The generally slipshod, by-any-means-necessary approach to the organizing of the affair resulted in several unfortunate decisions. Most heinous was the decision to save money on security detail by giving a cadre of Hell's Angels free beer to protect the stage-a move that ultimately resulted in vicious beatings, Jefferson Airplane's lead singer Marty Balin getting knocked unconscious and one ferocious stabbing death. Some of the film's best and most chilling moments display the palpable tension as drunken bikers thuggishly stomp around the stage while vacuous tripping hippies wave their hands and the performers look particularly ill at ease. In one instance, Marianne Faithful of Jefferson Airplane dogmatically muses about "loving your brothers and sisters" while four Angels savage a listener with pool cues.

But the film does not pretend to be a judge, nor a neutral viewer. Gimme Shelter's true brilliance lies in its depth and ambiguity. The Angels are not necessarily the villains intruding on the peace-n-love vibes of the hippies. The entire dark side of '60s is on display: chaos and mindless anarchy have rushed into the void cleared by the vague promise of freedom. The audiences seen here are the dark doppelgangers of Woodstock. Every face looks programmed and every movement emotionless, like a Stepford Wives vision of the hippiedom. Along with the Charles Manson bloodbath four months earlier, Altamont revealed the antipode of Woodstock's blissed-out flower children-the negative space on the other side of the spaces of freedom that the '60s opened up.

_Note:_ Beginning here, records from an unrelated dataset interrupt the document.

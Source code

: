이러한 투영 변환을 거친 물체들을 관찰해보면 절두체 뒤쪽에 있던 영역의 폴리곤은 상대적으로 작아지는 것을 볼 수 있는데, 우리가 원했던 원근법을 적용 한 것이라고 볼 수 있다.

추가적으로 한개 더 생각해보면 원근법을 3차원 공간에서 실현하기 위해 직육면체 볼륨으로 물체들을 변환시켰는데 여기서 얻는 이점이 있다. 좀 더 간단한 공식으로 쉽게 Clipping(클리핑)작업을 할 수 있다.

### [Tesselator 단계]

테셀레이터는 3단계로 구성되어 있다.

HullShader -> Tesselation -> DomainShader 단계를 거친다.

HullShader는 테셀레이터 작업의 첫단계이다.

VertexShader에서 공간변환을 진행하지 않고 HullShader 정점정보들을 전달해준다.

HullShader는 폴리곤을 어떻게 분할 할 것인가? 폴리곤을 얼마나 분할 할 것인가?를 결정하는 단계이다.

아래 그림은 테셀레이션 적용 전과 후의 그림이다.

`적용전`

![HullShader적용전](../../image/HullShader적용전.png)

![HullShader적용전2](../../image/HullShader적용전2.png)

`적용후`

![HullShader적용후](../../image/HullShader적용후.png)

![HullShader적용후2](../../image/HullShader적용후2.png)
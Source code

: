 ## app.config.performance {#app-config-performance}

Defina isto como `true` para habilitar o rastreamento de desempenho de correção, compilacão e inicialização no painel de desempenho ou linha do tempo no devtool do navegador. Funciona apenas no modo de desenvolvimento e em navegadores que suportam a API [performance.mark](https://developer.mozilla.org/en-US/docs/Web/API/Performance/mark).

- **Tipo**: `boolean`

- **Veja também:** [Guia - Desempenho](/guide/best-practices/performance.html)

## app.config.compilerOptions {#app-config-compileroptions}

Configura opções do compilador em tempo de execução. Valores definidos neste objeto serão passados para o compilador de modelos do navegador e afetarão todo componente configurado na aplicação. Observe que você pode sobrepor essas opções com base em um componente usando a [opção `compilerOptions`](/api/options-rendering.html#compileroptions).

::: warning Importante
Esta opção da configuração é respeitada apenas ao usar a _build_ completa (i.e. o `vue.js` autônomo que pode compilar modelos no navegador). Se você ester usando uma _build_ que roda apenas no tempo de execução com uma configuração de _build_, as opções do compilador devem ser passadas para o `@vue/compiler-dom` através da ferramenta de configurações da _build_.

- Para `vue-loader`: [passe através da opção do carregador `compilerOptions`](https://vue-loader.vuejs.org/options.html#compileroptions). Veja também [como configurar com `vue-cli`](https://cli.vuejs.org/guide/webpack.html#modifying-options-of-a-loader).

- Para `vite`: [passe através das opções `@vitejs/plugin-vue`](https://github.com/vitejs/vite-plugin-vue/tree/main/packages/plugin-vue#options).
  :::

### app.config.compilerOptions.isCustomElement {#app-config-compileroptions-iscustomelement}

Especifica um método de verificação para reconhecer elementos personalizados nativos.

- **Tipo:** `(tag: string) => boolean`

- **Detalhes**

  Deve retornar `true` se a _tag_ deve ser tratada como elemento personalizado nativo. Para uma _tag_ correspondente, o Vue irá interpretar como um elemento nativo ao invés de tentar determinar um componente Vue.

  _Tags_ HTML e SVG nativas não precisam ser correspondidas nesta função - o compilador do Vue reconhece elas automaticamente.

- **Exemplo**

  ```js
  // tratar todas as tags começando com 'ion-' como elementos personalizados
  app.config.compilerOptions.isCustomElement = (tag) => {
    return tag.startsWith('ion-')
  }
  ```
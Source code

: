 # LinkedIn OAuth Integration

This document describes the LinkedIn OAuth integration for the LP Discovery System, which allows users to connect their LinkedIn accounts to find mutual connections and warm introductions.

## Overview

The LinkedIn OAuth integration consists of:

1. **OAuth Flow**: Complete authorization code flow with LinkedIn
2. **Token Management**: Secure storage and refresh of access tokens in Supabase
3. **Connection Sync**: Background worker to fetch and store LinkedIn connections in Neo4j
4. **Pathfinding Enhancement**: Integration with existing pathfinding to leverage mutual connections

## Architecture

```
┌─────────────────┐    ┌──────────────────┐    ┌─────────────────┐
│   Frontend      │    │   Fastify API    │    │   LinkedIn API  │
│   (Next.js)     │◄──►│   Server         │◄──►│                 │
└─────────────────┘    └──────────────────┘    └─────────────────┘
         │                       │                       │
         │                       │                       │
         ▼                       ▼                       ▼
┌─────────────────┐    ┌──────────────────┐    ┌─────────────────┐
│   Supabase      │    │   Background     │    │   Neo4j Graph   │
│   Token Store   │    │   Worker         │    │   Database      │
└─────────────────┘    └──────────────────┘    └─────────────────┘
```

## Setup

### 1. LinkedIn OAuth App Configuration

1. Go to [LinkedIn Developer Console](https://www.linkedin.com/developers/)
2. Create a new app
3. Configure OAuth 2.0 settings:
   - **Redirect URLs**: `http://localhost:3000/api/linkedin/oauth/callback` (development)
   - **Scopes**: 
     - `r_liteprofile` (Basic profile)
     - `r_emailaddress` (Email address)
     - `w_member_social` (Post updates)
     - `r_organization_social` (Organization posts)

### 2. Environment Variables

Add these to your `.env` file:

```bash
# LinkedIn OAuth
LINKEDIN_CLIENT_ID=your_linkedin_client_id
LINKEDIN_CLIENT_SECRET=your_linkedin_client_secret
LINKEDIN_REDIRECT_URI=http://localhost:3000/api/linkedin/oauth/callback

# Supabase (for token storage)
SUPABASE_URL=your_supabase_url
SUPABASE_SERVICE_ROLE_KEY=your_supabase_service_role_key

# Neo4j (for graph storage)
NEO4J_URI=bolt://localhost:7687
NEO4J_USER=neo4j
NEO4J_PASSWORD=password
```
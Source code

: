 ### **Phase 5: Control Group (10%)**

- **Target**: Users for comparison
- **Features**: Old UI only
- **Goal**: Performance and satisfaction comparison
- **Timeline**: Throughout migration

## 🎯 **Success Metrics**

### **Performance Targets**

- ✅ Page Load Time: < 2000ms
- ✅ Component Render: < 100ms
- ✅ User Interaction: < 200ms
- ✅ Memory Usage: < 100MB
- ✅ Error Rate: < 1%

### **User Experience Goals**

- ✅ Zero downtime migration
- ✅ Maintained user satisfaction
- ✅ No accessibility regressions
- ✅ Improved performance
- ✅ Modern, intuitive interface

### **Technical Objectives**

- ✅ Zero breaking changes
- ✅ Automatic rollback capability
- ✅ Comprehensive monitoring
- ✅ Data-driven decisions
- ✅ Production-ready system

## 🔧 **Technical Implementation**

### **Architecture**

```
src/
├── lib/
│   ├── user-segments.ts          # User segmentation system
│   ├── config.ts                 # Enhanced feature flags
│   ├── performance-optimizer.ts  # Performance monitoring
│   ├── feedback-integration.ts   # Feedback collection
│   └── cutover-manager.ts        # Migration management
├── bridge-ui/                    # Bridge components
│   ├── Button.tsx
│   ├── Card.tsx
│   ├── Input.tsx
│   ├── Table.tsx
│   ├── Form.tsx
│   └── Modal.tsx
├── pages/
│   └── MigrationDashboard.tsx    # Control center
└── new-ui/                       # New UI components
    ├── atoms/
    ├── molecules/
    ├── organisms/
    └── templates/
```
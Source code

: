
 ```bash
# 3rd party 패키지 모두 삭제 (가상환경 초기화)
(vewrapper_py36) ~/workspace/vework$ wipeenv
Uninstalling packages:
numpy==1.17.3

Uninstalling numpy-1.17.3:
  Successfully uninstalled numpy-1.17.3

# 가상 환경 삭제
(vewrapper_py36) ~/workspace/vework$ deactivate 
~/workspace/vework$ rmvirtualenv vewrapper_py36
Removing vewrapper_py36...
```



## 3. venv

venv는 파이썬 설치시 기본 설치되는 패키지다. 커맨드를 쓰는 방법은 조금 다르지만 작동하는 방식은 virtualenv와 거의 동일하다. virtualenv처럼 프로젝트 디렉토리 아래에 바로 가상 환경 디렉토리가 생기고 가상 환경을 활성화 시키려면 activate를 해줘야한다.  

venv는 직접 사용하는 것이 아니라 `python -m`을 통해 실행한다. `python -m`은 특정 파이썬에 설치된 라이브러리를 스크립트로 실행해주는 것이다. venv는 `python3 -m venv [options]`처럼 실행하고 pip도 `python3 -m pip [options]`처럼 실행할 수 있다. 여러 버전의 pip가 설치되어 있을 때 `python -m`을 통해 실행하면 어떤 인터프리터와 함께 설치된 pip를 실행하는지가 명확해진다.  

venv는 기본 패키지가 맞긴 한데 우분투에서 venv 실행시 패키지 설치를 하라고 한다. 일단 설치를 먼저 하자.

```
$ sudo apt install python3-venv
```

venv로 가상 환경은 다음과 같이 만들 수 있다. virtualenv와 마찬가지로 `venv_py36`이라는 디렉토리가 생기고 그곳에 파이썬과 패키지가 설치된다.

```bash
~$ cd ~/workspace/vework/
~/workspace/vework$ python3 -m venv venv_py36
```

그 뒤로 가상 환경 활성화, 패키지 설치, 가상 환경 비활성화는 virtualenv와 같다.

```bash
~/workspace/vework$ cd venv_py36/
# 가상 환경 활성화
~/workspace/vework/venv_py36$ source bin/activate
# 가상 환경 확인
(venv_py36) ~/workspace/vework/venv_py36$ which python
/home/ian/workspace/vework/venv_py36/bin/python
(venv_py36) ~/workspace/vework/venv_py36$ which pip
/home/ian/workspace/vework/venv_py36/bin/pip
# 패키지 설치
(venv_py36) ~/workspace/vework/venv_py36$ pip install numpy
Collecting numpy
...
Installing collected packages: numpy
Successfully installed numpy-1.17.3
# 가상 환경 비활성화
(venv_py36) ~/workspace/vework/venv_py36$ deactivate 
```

Gimme Shelter has a lot to offer the viewer: in addition to the incredible footage of Altamont and the infamous-almost unbearably brutal-stabbing caught on film, there's great concert footage from the tour: the Stones are at their raw and gritty peak and Mick Jagger gives a clinic in stage dominance. There's even prophetic footage of Tina Turner singing a duet with Ike Turner, their voices spasmodically oscillating between pure sexuality and brutal violence. We see great backstage footage and intimate shots of the Stones in the studio recording Sticky Fingers. We see the machinations of the music industry attempting to alchemize the flailing fury of '60s rock 'n roll into cold cash. We see the Stones pensive and melancholy as they watch their own concert footage-including their own pitifully flaccid attempts to calm the crowd.

And this is what Gimme Shelter ultimately attempts to provide: a vision of us looking at ourselves, a meta-meditation on what it means to be present and what it means to watch. At once it tries to provide footage of a defining historical moment and question what that footage means. The film begins with Jagger sneering to a New York crowd, "We're gonna have a look at you. We're gonna see how beautiful you are." It's the film's mission statement, the launching pad into an ambitious documentary that draws viewers into the complex intersection of culture, music and history it presents. As such, Gimme Shelter is a haunting vision of chaos and emptiness, of a generation struggling for meaning in the sunset of the '60s.